BEGIN Excerpted records

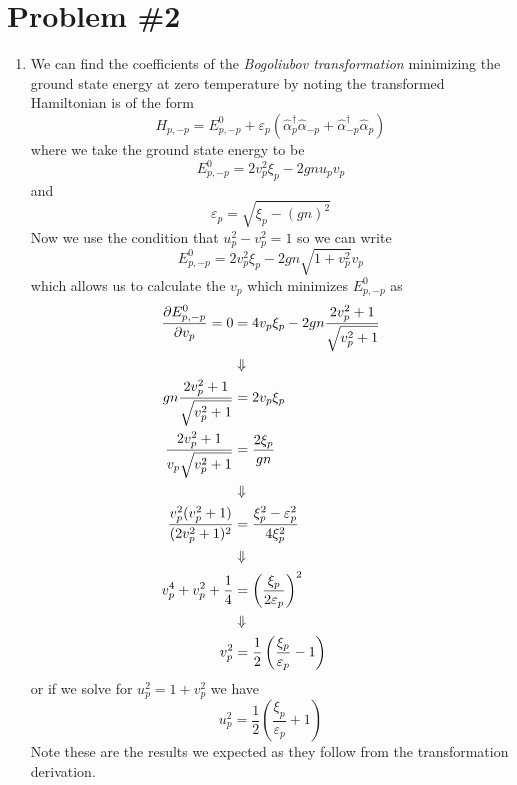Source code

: \documentclass[11pt]{article}
\numberwithin{equation}{section}
\newcommand{\alphaH}{\hat{\alpha}}
\newcommand{\alphaHD}{\hat{\alpha}^{\dagger}}
\begin{document}
\section{Problem \#2}
\begin{enumerate}[(1)]
\item We can find the coefficients of the \emph{Bogoliubov transformation} minimizing the 
ground state energy at zero temperature by noting the transformed Hamiltonian is of the form
$$H_{p,-p} = E^{0}_{p,-p} + \varepsilon_{p}\left(\alphaHD_{p}\alphaH_{-p}+\alphaHD_{-p}\alphaH_{p}\right)$$
where we take the ground state energy to be
$$E^{0}_{p,-p} = 2v_p^2\xi_p-2gnu_pv_p$$
and 
$$\varepsilon_p = \sqrt{\xi_p-(gn)^2}$$
Now we use the condition that $u_p^2-v_p^2=1$ so we can write
$$E^{0}_{p,-p} = 2v_p^2\xi_p-2gn\sqrt{1+v_p^2}v_p$$
which allows us to calculate the $v_p$ which minimizes $E^0_{p,-p}$ as
\begin{align*}
\frac{\partial{E_{p,-p}^{0}}}{\partial{v_p}} = 0 &= 4v_p\xi_p - 2gn\frac{2v_p^2+1}{\sqrt{v_p^2+1}}\\
&\Downarrow\\
gn\frac{2v_p^2+1}{\sqrt{v_p^2+1}} &= 2v_p\xi_p \\
\frac{2v_p^2+1}{v_p\sqrt{v_p^2+1}} &= \frac{2\xi_p}{gn} \\
&\Downarrow\\
\frac{v_p^2(v_p^2+1)}{(2v_p^2+1)^2} &= \frac{\xi_p^2-\varepsilon_p^2}{4\xi_p^2} \\
&\Downarrow\\
v_p^4+v_p^2+\frac{1}{4} &= \left(\frac{\xi_p}{2\varepsilon_p}\right)^2\\
&\Downarrow\\
v_p^2 &= \frac{1}{2}\left(\frac{\xi_p}{\varepsilon_p}-1\right)
\end{align*}
or if we solve for $u_p^2 = 1+v_p^2$ we have
$$u_p^2 = \frac{1}{2}\left(\frac{\xi_p}{\varepsilon_p}+1\right)$$
Note these are the results we expected as they follow from the transformation derivation.
\end{enumerate}

\pagebreak
\end{document}
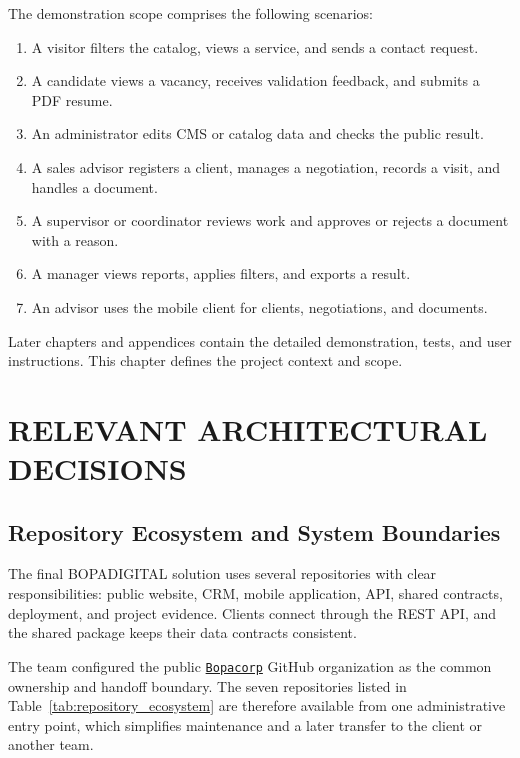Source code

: \documentclass[letterpaper%
, oneside%
, 12pt%
, memoireprojet%
, english%
,creativecommons,hyperref, withAlgo2e %
]{thETS}
\begin{document}
The demonstration scope comprises the following scenarios:

\begin{enumerate}
    \item A visitor filters the catalog, views a service, and sends a contact request.
    \item A candidate views a vacancy, receives validation feedback, and submits a PDF resume.
    \item An administrator edits CMS or catalog data and checks the public result.
    \item A sales advisor registers a client, manages a negotiation, records a visit, and handles a document.
    \item A supervisor or coordinator reviews work and approves or rejects a document with a reason.
    \item A manager views reports, applies filters, and exports a result.
    \item An advisor uses the mobile client for clients, negotiations, and documents.
\end{enumerate}

Later chapters and appendices contain the detailed demonstration, tests, and user instructions. This chapter defines the project context and scope.

\chapter{RELEVANT ARCHITECTURAL DECISIONS}
\label{chap:architecture}

\section{Repository Ecosystem and System Boundaries}
The final BOPADIGITAL solution uses several repositories with clear responsibilities: public website, CRM, mobile application, API, shared contracts, deployment, and project evidence. Clients connect through the REST API, and the shared package keeps their data contracts consistent.

The team configured the public \href{https://github.com/Bopacorp}{\texttt{Bopacorp}} GitHub organization as the common ownership and handoff boundary. The seven repositories listed in Table~\ref{tab:repository_ecosystem} are therefore available from one administrative entry point, which simplifies maintenance and a later transfer to the client or another team.
\end{document}
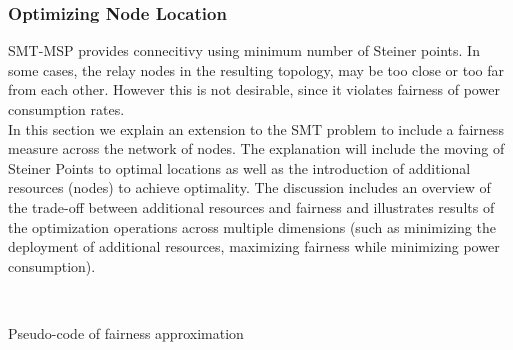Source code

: \subsubsection{Optimizing Node Location}
SMT-MSP provides connecitivy using minimum number of Steiner points. In some cases, the relay nodes in the resulting topology, may be too close or too far from each other. However this is not desirable, since it violates fairness of power consumption rates.  \\

In this section we explain an extension to the SMT problem to include a fairness measure across the network of nodes.
The explanation will include the moving of Steiner Points to optimal locations as well as the introduction of additional resources (nodes) to achieve optimality. The discussion includes an overview of the trade-off between additional resources and  fairness and illustrates results of the optimization operations across multiple dimensions (such as minimizing the deployment of additional resources, maximizing fairness while minimizing power consumption).\\ 


\begin{algorithm}[t]

\dontprintsemicolon
{}
\\
\caption{Pseudo-code of fairness approximation\label{IR}}
\end{algorithm}


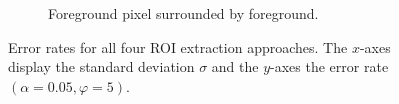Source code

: \begin{figure}[H]
\begin{subfigure}[t]{0.48\linewidth}
		\caption{Foreground pixel surrounded by foreground.}
		\label{fig: alpha0.05_phi5_foreground_free}
	\end{subfigure}
	\caption{Error rates for all four ROI extraction approaches. The $x$-axes display the standard deviation $\sigma$ and the $y$-axes the error rate $(\alpha = 0.05, \varphi = 5)$.}
	\label{fig: alpha0.05_phi5}
\end{figure}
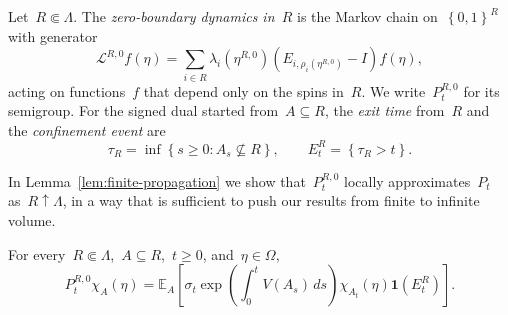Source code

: \documentclass[EJP,preprint,NODS,nobera]{ejpecp}
\newcommand{\E}{\mathbb{E}}
\newcommand{\bb}[1]{\left(#1\right)}
\newcommand{\Cb}[1]{\left[#1\right]}
\newcommand{\cb}[1]{\left\{#1\right\}}
\newcommand{\ind}{\mathbf{1}}
\newcommand{\Lcal}{\mathcal{L}}
\begin{document}
\begin{definition}
\label{def:finite-volume}
Let~$R\Subset\Lambda$. The \emph{zero-boundary dynamics in~$R$} is the
Markov chain on~$\cb{0,1}^R$ with generator
\begin{equation}
\label{eq:zero-boundary-generator}
\Lcal^{R,0}f(\eta)
=
\sum_{i\in R}
\lambda_i\bb{\eta^{R,0}}
\bb{E_{i,\rho_i(\eta^{R,0})}-I}f(\eta),
\end{equation}
acting on functions~$f$ that depend only on the spins in~$R$. We write~$P_t^{R,0}$
for its semigroup. For the signed dual started from~$A\subseteq R$, the
\emph{exit time} from~$R$ and the \emph{confinement event} are
\begin{equation}
\label{eq:confinement-event}
\tau_R=\inf\cb{s\geq0:A_s\nsubseteq R},
\qquad
E_t^R=\cb{\tau_R>t}.
\end{equation}
\end{definition}
In Lemma~\ref{lem:finite-propagation} we show that~$P_t^{R,0}$ locally approximates~$P_t$ as~$R\uparrow \Lambda$, in a way that is sufficient to push our results from finite to infinite volume. 
\begin{proposition}
\label{thm:monomial-duality}
For every~$R\Subset\Lambda$,~$A\subseteq R$,~$t\geq0$, and~$\eta\in\Omega$,
\begin{equation}
\label{eq:monomial-feynman-kac-duality}
P_t^{R,0}\chi_A(\eta)
=
\E_A\Cb{
\sigma_t
\exp\bb{\int_0^t V(A_s)\,ds}
\chi_{A_t}(\eta)
\ind\bb{E_t^R}
}.
\end{equation}
\end{proposition}
\end{document}
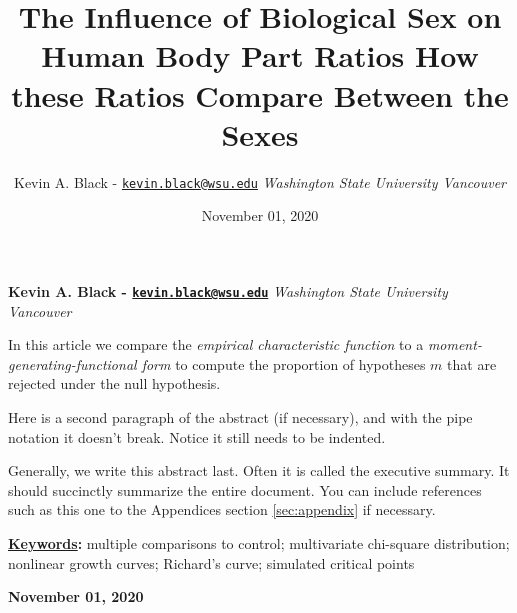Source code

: \documentclass[]{article}
\title{\textbf{\textcolor{WSU.crimson}{The Influence of Biological Sex on Human Body Part Ratios}} \newline \textbf{\textcolor{WSU.gray}{How these Ratios Compare Between the Sexes}}  }
\author{\Large Kevin A. Black -
\href{mailto:kevin.black@wsu.edu}{\nolinkurl{kevin.black@wsu.edu}}\vspace{0.05in} \newline\normalsize\emph{Washington State University Vancouver}  }
\date{November 01, 2020}
\newcommand*{\authorfont}{\fontfamily{phv}\selectfont}
\renewenvironment{abstract}
 {{%
    \setlength{\leftmargin}{0mm}
    \setlength{\rightmargin}{\leftmargin}%
  }%
  \relax}
 {\endlist}
\begin{document}
	
%

{%
\setlength{\parindent}{0pt}
\thispagestyle{plain}
{\fontsize{18}{20}\selectfont\raggedright 
\maketitle  %

}

{
   \vskip 13.5pt\relax \normalsize\fontsize{11}{12} 
   
\textbf{\authorfont Kevin A. Black -
\href{mailto:kevin.black@wsu.edu}{\nolinkurl{kevin.black@wsu.edu}}} \hskip 15pt \emph{\small Washington State University Vancouver}   

}

}








\begin{abstract}

    \hbox{\vrule height .2pt width 39.14pc}

    \vskip 8.5pt %

\noindent In this article we compare the \emph{empirical characteristic function}
\citep{Tukey:1977, Becker:1988} to a
\emph{moment-generating-functional form} to compute the proportion of
hypotheses \(m\) that are rejected under the null hypothesis.
\vspace{0.25in}

\noindent Here is a second paragraph of the abstract (if necessary), and
with the pipe notation it doesn't break. Notice it still needs to be
indented. \vspace{0.25in}

\noindent Generally, we write this abstract last. Often it is called the
executive summary. It should succinctly summarize the entire document.
You can include references such as this one to the Appendices section
\ref{sec:appendix} if necessary.


\vskip 8.5pt \noindent \textbf{\underline{Keywords}:} multiple comparisons to control; multivariate chi-square distribution;
nonlinear growth curves; Richard's curve; simulated critical points \par

    




    
    \hbox{\vrule height .2pt width 39.14pc}
    \vskip 5pt 
    \hfill \textbf{\textcolor{WSU.gray}{ November 01, 2020 } }
    \vskip 5pt 
    
\end{abstract}
\end{document}
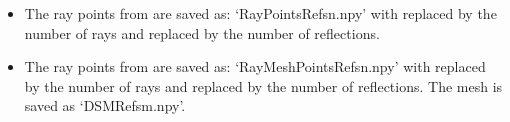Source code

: \documentclass[letterpaper,10pt,english]{sphinxmanual}
\begin{document}
\begin{itemize}
\item {} 
The ray points from {\hyperref[\detokenize{index:RayTracerMainProgram.RayTracer}]{}} are saved as:
‘RayPointsRefsn.npy’ with  replaced by the     number of rays and  replaced by the number of reflections.

\item {} 
The ray points from {\hyperref[\detokenize{index:RayTracerMainProgram.MeshProgram}]{}} are saved as:
‘RayMeshPointsRefsn.npy’ with  replaced     by the     number of rays and  replaced by the number of reflections.     The mesh is saved as ‘DSMRefsm.npy’.

\end{itemize}
\end{document}
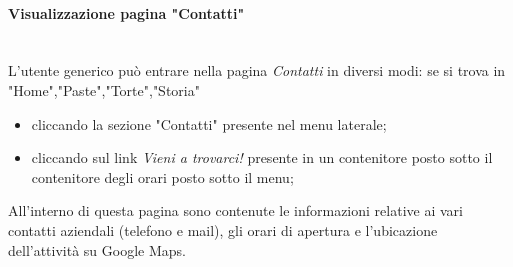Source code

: \paragraph{Visualizzazione pagina "Contatti"}\mbox{}\\
\label{par:VisContatti}
L'utente generico può entrare nella pagina \emph{Contatti} in diversi modi: se si trova in "Home","Paste","Torte","Storia"
\begin{itemize}
	\item cliccando la sezione "Contatti" presente nel menu laterale; 
	\item cliccando sul link \emph{Vieni a trovarci!} presente in un contenitore posto sotto il contenitore degli orari posto sotto il menu;
\end{itemize}
All'interno di questa pagina sono contenute le informazioni relative ai vari contatti aziendali (telefono e mail),
gli orari di apertura e l'ubicazione dell'attività su Google Maps.
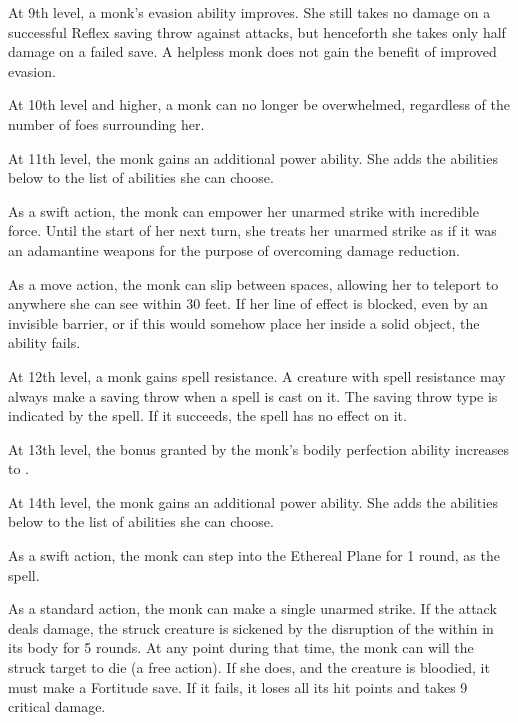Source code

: At 9th level, a monk's evasion ability improves. She still takes no damage on a successful Reflex saving throw against attacks, but henceforth she takes only half damage on a failed save. A helpless monk does not gain the benefit of improved evasion.

 At 10th level and higher, a monk can no longer be overwhelmed, regardless of the number of foes surrounding her.

 At 11th level, the monk gains an additional \ki power ability. She adds the abilities below to the list of abilities she can choose.

 As a swift action, the monk can empower her unarmed strike with incredible force. Until the start of her next turn, she treats her unarmed strike as if it was an adamantine weapons for the purpose of overcoming damage reduction.

 As a move action, the monk can slip between spaces, allowing her to teleport to anywhere she can see within 30 feet. If her line of effect is blocked, even by an invisible barrier, or if this would somehow place her inside a solid object, the ability fails. 

 At 12th level, a monk gains spell resistance. A creature with spell resistance may always make a saving throw when a spell is cast on it. The saving throw type is indicated by the spell. If it succeeds, the spell has no effect on it.

 At 13th level, the bonus granted by the monk's bodily perfection ability increases to .

 At 14th level, the monk gains an additional \ki power ability. She adds the abilities below to the list of abilities she can choose.

 As a swift action, the monk can step into the Ethereal Plane for 1 round, as the  spell.

 As a standard action, the monk can make a single unarmed strike. If the attack deals damage, the struck creature is sickened by the disruption of the \ki within in its body for 5 rounds. At any point during that time, the monk can will the struck target to die (a free action). If she does, and the creature is bloodied, it must make a Fortitude save. If it fails, it loses all its hit points and takes 9 critical damage.

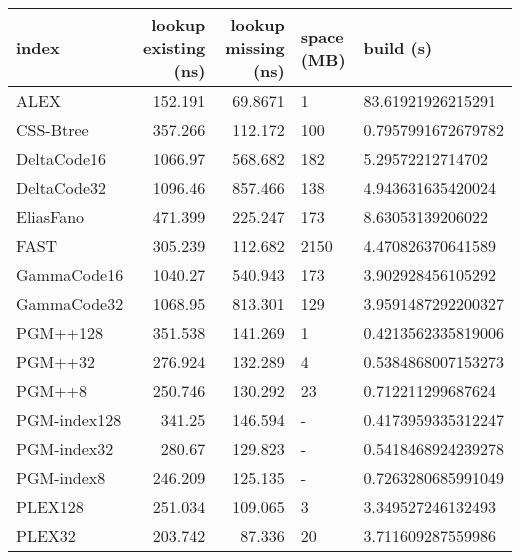 \begin{tabular}{lrrll}
\hline
 index             &   lookup existing (ns) &   lookup missing (ns) & space (MB)   & build (s)             \\
\hline
 ALEX              &               152.191  &               69.8671 & 1            & 83.61921926215291     \\
 CSS-Btree         &               357.266  &              112.172  & 100          & 0.7957991672679782    \\
 DeltaCode16       &              1066.97   &              568.682  & 182          & 5.29572212714702      \\
 DeltaCode32       &              1096.46   &              857.466  & 138          & 4.943631635420024     \\
 EliasFano         &               471.399  &              225.247  & 173          & 8.63053139206022      \\
 FAST              &               305.239  &              112.682  & 2150         & 4.470826370641589     \\
 GammaCode16       &              1040.27   &              540.943  & 173          & 3.902928456105292     \\
 GammaCode32       &              1068.95   &              813.301  & 129          & 3.9591487292200327    \\
 PGM++128          &               351.538  &              141.269  & 1            & 0.4213562335819006    \\
 PGM++32           &               276.924  &              132.289  & 4            & 0.5384868007153273    \\
 PGM++8            &               250.746  &              130.292  & 23           & 0.712211299687624     \\
 PGM-index128      &               341.25   &              146.594  & -            & 0.4173959335312247    \\
 PGM-index32       &               280.67   &              129.823  & -            & 0.5418468924239278    \\
 PGM-index8        &               246.209  &              125.135  & -            & 0.7263280685991049    \\
 PLEX128           &               251.034  &              109.065  & 3            & 3.349527246132493     \\
 PLEX32            &               203.742  &               87.336  & 20           & 3.711609287559986     \\

\end{tabular}
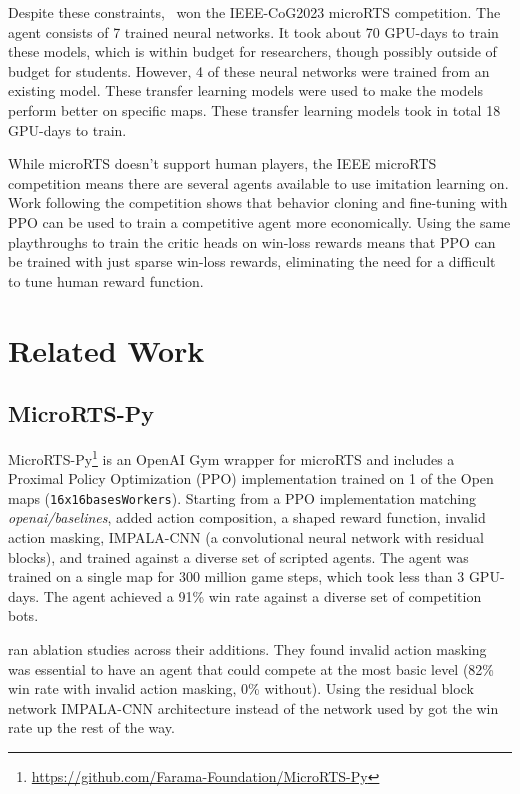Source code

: \documentclass{article}
\begin{document}
Despite these constraints, \agentName\ won the IEEE-CoG2023 microRTS competition. The
agent consists of 7 trained neural networks. It took about 70 GPU-days to train these
models, which is within budget for researchers, though possibly outside of budget for
students. However, 4 of these neural networks were trained from an existing model. These
transfer learning models were used to make the models perform better on specific maps.
These transfer learning models took in total 18 GPU-days to train.

While microRTS doesn't support human players, the IEEE microRTS competition means there
are several agents available to use imitation learning on. Work following the
competition shows that behavior cloning and fine-tuning with PPO can be used to train a
competitive agent more economically. Using the same playthroughs to train the critic
heads on win-loss rewards means that PPO can be trained with just sparse win-loss
rewards, eliminating the need for a difficult to tune human reward function.

\section{Related Work}
\subsection{MicroRTS-Py}
MicroRTS-Py\footnote{\url{https://github.com/Farama-Foundation/MicroRTS-Py}} is an OpenAI Gym
wrapper for microRTS and includes a Proximal Policy Optimization (PPO) implementation
trained on 1 of the Open maps (\texttt{16x16basesWorkers}). Starting from a PPO
implementation matching \textit{openai/baselines},
\citet{DBLP:journals/corr/abs-2105-13807} added action composition, a shaped reward function, invalid action
masking, IMPALA-CNN (a convolutional neural network with residual blocks), and trained
against a diverse set of scripted agents. The agent was trained on a single map for 300
million game steps, which took less than 3 GPU-days. The agent achieved a
91\% win rate against a diverse set of competition bots.

\citet{DBLP:journals/corr/abs-2105-13807} ran ablation studies across their additions.
They found invalid action masking was essential to have an agent that could compete at
the most basic level (82\% win rate with invalid action masking, 0\% without). Using the
residual block network IMPALA-CNN architecture instead of the network used by
\citet{DBLP:journals/corr/MnihKSGAWR13} got the win rate up the rest of the way.
\end{document}

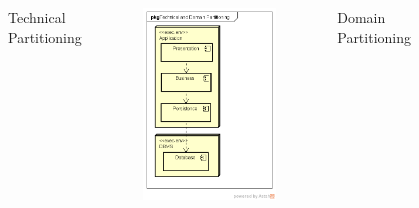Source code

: \documentclass{slide}
\begin{document}
\begin{frame}
    \vspace{4mm}
    \begin{columns}[t]
        \centering
        \LARGE Technical Partitioning
        \begin{figure}
            \centering
            \includegraphics[trim=30 50 142 45,clip,width=0.35\textheight]{diagrams/technical-partitioning.png}
        \end{figure}
        \centering
        \LARGE Domain Partitioning
        \begin{figure}
            \centering

\end{figure}
\end{columns}
\end{frame}
\end{document}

END Excerpted records

### Work instructions
Return every line from the records above that holds the word "Washington".

### Problem solution
\href{mailto:kevin.black@wsu.edu}{\nolinkurl{kevin.black@wsu.edu}}\vspace{0.05in} \newline\normalsize\emph{Washington State University Vancouver}  }
\href{mailto:kevin.black@wsu.edu}{\nolinkurl{kevin.black@wsu.edu}}} \hskip 15pt \emph{\small Washington State University Vancouver}   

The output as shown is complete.